Collected within these pages you will find twelve masterful tales of ill-conceived notions and faulty assumptions from prolific Ellery Queen Mystery Magazine contributor David Dean.
A retired man with a mole-infested lawn decides a ferret is the obvious and nature-provided answer; an American prisoner in Mexico is offered a work-release program in which survival, not freedom, is the prize; and a travel agent discovers the consequences of blind love in Belize. These and other stories comprise the suspenseful tales that you will find within this collection. But remember—the wisdom of serpents is poison.
The Wisdom of Serpents and Other Stories of Tragic Misunderstandings is the second volume in the collected short fiction of David Dean, following Tomorrow’s Dead and Other Stories of Crime and Suspense.
Review of "The Mole" by Anne Van Doorn of the Netherlands:
BEST SHORT STORY OF THE WEEK
Since 2016, I read a short story a day. My favorite read this week is “The Mole” by David Dean, published in his short-story collection The Wisdom of Serpents and Other Stories of Tragic Misunderstandings.

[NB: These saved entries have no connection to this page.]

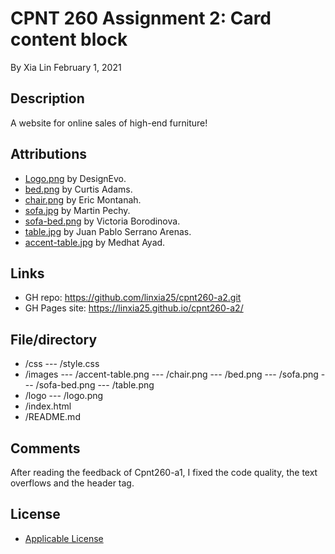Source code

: ﻿# CPNT 260 Assignment 2: Card content block
By Xia Lin February 1, 2021

## Description
A website for online sales of high-end furniture!

## Attributions
- [Logo.png](https://www.designevo.com/ "Logo") by DesignEvo.
- [bed.png](https://www.pexels.com/photo/brown-wooden-bed-inside-bedroom-3773575/ "bed") by Curtis Adams.
- [chair.png](https://www.pexels.com/photo/two-assorted-color-padded-chairs-near-side-table-1350789/ "chair") by Eric Montanah.
- [sofa.jpg](https://www.pexels.com/photo/2-seat-orange-leather-sofa-beside-wall-1866149/ "sofa") by Martin Pechy.
- [sofa-bed.png](https://www.pexels.com/photo/empty-bedroom-set-1648768/ "sofa-bed") by Victoria Borodinova.
- [table.jpg](https://www.pexels.com/photo/glass-bottle-filled-with-black-straw-on-brown-wooden-table-890669/ "table") by Juan Pablo Serrano Arenas.
- [accent-table.jpg](https://www.pexels.com/photo/white-and-black-desk-beside-bed-and-window-439227/"accent-table.jpg") by Medhat Ayad.


## Links
- GH repo: https://github.com/linxia25/cpnt260-a2.git
- GH Pages site: https://linxia25.github.io/cpnt260-a2/

## File/directory
- /css
--- /style.css
- /images
--- /accent-table.png
--- /chair.png
--- /bed.png
--- /sofa.png
--- /sofa-bed.png
--- /table.png
- /logo
--- /logo.png
- /index.html
- /README.md

## Comments
After reading the feedback of Cpnt260-a1, I fixed the code quality, the text overflows and the header tag. 

## License
- [Applicable License](https://creativecommons.org/licenses/by/4.0/legalcode "Applicable License")




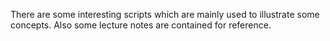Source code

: There are some interesting scripts which are mainly used to illustrate some concepts. Also some lecture notes are contained for reference.
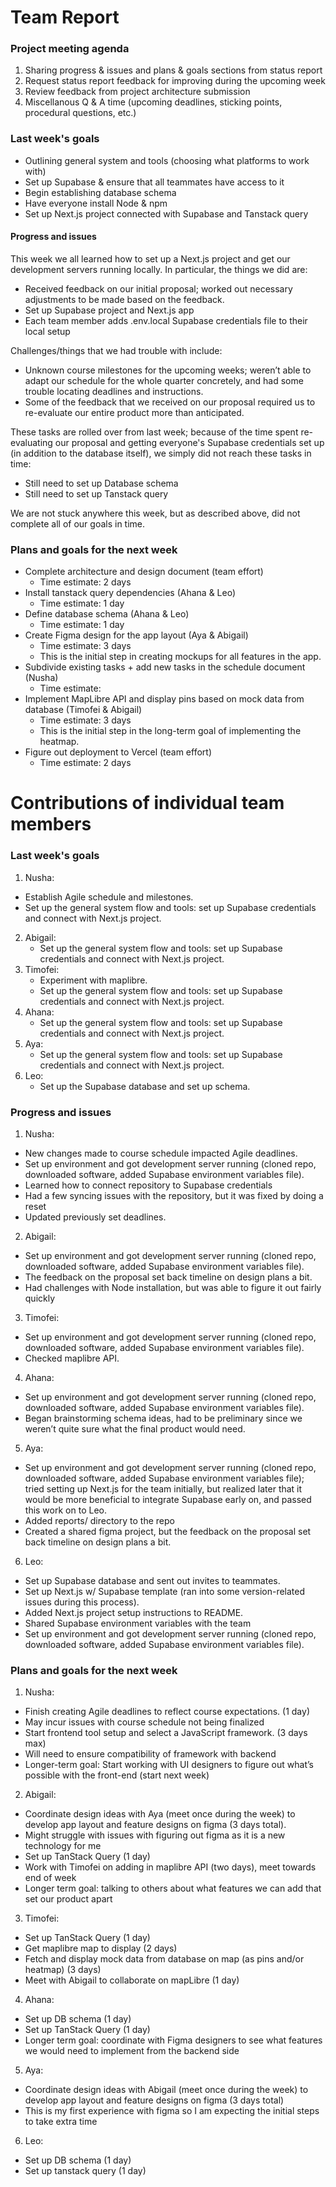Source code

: # Team Report

### Project meeting agenda

1. Sharing progress & issues and plans & goals sections from status report
2. Request status report feedback for improving during the upcoming week
3. Review feedback from project architecture submission
4. Miscellanous Q & A time (upcoming deadlines, sticking points, procedural questions, etc.)

### Last week's goals

- Outlining general system and tools (choosing what platforms to work with)
- Set up Supabase & ensure that all teammates have access to it
- Begin establishing database schema
- Have everyone install Node & npm
- Set up Next.js project connected with Supabase and Tanstack query

#### Progress and issues

This week we all learned how to set up a Next.js project and get our development servers running locally. In particular, the things we did are:

- Received feedback on our initial proposal; worked out necessary adjustments to be made based on the feedback.
- Set up Supabase project and Next.js app
- Each team member adds .env.local Supabase credentials file to their local setup

Challenges/things that we had trouble with include:

- Unknown course milestones for the upcoming weeks; weren’t able to adapt our schedule for the whole quarter concretely, and had some trouble locating deadlines and instructions.
- Some of the feedback that we received on our proposal required us to re-evaluate our entire product more than anticipated.

These tasks are rolled over from last week; because of the time spent re-evaluating our proposal and getting everyone's Supabase credentials set up (in addition to the database itself), we simply did not reach these tasks in time:

- Still need to set up Database schema
- Still need to set up Tanstack query

We are not stuck anywhere this week, but as described above, did not complete all of our goals in time.

### Plans and goals for the next week

- Complete architecture and design document (team effort)
  - Time estimate: 2 days
- Install tanstack query dependencies (Ahana & Leo)
  - Time estimate: 1 day
- Define database schema (Ahana & Leo)
  - Time estimate: 1 day
- Create Figma design for the app layout (Aya & Abigail)
  - Time estimate: 3 days
  - This is the initial step in creating mockups for all features in the app.
- Subdivide existing tasks + add new tasks in the schedule document (Nusha)
  - Time estimate:
- Implement MapLibre API and display pins based on mock data from database (Timofei & Abigail)
  - Time estimate: 3 days
  - This is the initial step in the long-term goal of implementing the heatmap.
- Figure out deployment to Vercel (team effort)
  - Time estimate: 2 days

# Contributions of individual team members

### Last week's goals

1. Nusha:

- Establish Agile schedule and milestones.
- Set up the general system flow and tools: set up Supabase credentials and connect with Next.js project.

2. Abigail:
   - Set up the general system flow and tools: set up Supabase credentials and connect with Next.js project.
3. Timofei:
   - Experiment with maplibre.
   - Set up the general system flow and tools: set up Supabase credentials and connect with Next.js project.
4. Ahana:
   - Set up the general system flow and tools: set up Supabase credentials and connect with Next.js project.
5. Aya:
   - Set up the general system flow and tools: set up Supabase credentials and connect with Next.js project.
6. Leo:
   - Set up the Supabase database and set up schema.

### Progress and issues

1. Nusha:

- New changes made to course schedule impacted Agile deadlines.
- Set up environment and got development server running (cloned repo, downloaded software, added Supabase environment variables file).
- Learned how to connect repository to Supabase credentials
- Had a few syncing issues with the repository, but it was fixed by doing a reset
- Updated previously set deadlines.

2. Abigail:

- Set up environment and got development server running (cloned repo, downloaded software, added Supabase environment variables file).
- The feedback on the proposal set back timeline on design plans a bit.
- Had challenges with Node installation, but was able to figure it out fairly quickly

3. Timofei:

- Set up environment and got development server running (cloned repo, downloaded software, added Supabase environment variables file).
- Checked maplibre API.

4. Ahana:

- Set up environment and got development server running (cloned repo, downloaded software, added Supabase environment variables file).
- Began brainstorming schema ideas, had to be preliminary since we weren’t quite sure what the final product would need.

5. Aya:

- Set up environment and got development server running (cloned repo, downloaded software, added Supabase environment variables file); tried setting up Next.js for the team initially, but realized later that it would be more beneficial to integrate Supabase early on, and passed this work on to Leo.
- Added reports/ directory to the repo
- Created a shared figma project, but the feedback on the proposal set back timeline on design plans a bit.

6. Leo:

- Set up Supabase database and sent out invites to teammates.
- Set up Next.js w/ Supabase template (ran into some version-related issues during this process).
- Added Next.js project setup instructions to README.
- Shared Supabase environment variables with the team
- Set up environment and got development server running (cloned repo, downloaded software, added Supabase environment variables file).

### Plans and goals for the next week

1. Nusha:

- Finish creating Agile deadlines to reflect course expectations. (1 day)
- May incur issues with course schedule not being finalized
- Start frontend tool setup and select a JavaScript framework. (3 days max)
- Will need to ensure compatibility of framework with backend
- Longer-term goal: Start working with UI designers to figure out what’s possible with the front-end (start next week)

2. Abigail:

- Coordinate design ideas with Aya (meet once during the week) to develop app layout and feature designs on figma (3 days total).
- Might struggle with issues with figuring out figma as it is a new technology for me
- Set up TanStack Query (1 day)
- Work with Timofei on adding in maplibre API (two days), meet towards end of week
- Longer term goal: talking to others about what features we can add that set our product apart

3. Timofei:

- Set up TanStack Query (1 day)
- Get maplibre map to display (2 days)
- Fetch and display mock data from database on map (as pins and/or heatmap) (3 days)
- Meet with Abigail to collaborate on mapLibre (1 day)

4. Ahana:

- Set up DB schema (1 day)
- Set up TanStack Query (1 day)
- Longer term goal: coordinate with Figma designers to see what features we would need to implement from the backend side

5. Aya:

- Coordinate design ideas with Abigail (meet once during the week) to develop app layout and feature designs on figma (3 days total)
- This is my first experience with figma so I am expecting the initial steps to take extra time

6. Leo:

- Set up DB schema (1 day)
- Set up tanstack query (1 day)
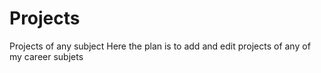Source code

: # Projects
Projects of any subject
Here the plan is to add and edit projects of any of my career subjets
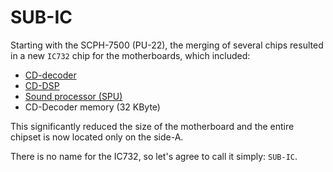 # SUB-IC

Starting with the SCPH-7500 (PU-22), the merging of several chips resulted in a new `IC732` chip for the motherboards, which included:

- [CD-decoder](cddec.md)
- [CD-DSP](cddsp.md)
- [Sound processor (SPU)](spu.md)
- CD-Decoder memory (32 KByte)

This significantly reduced the size of the motherboard and the entire chipset is now located only on the side-A.

There is no name for the IC732, so let's agree to call it simply: `SUB-IC`.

Moles are making a mess of Stivac's garden and that annoys the elderly man enormously. A few days ago, his foot sank into a mole run, causing him to fall. To end this predicament, Stivac buys a ferret. He hopes the little carnivore will hunt down the moles. But the ferret is not interested in moles. The next day, Stivac finds the ferret dead, and the neighbor's cat is resting contentedly near him. Three days later, the neighbor's cat is found dead—poisoned.
Over the years, David Dean has written stories about tragic misunderstandings and what they can lead to. "The Mole" is a fine example of what a writer can do with this appealing premise. In fact, all the characters have their own misconceptions, leading to a dramatic, tragic finale. A well thought out plot, masterfully executed.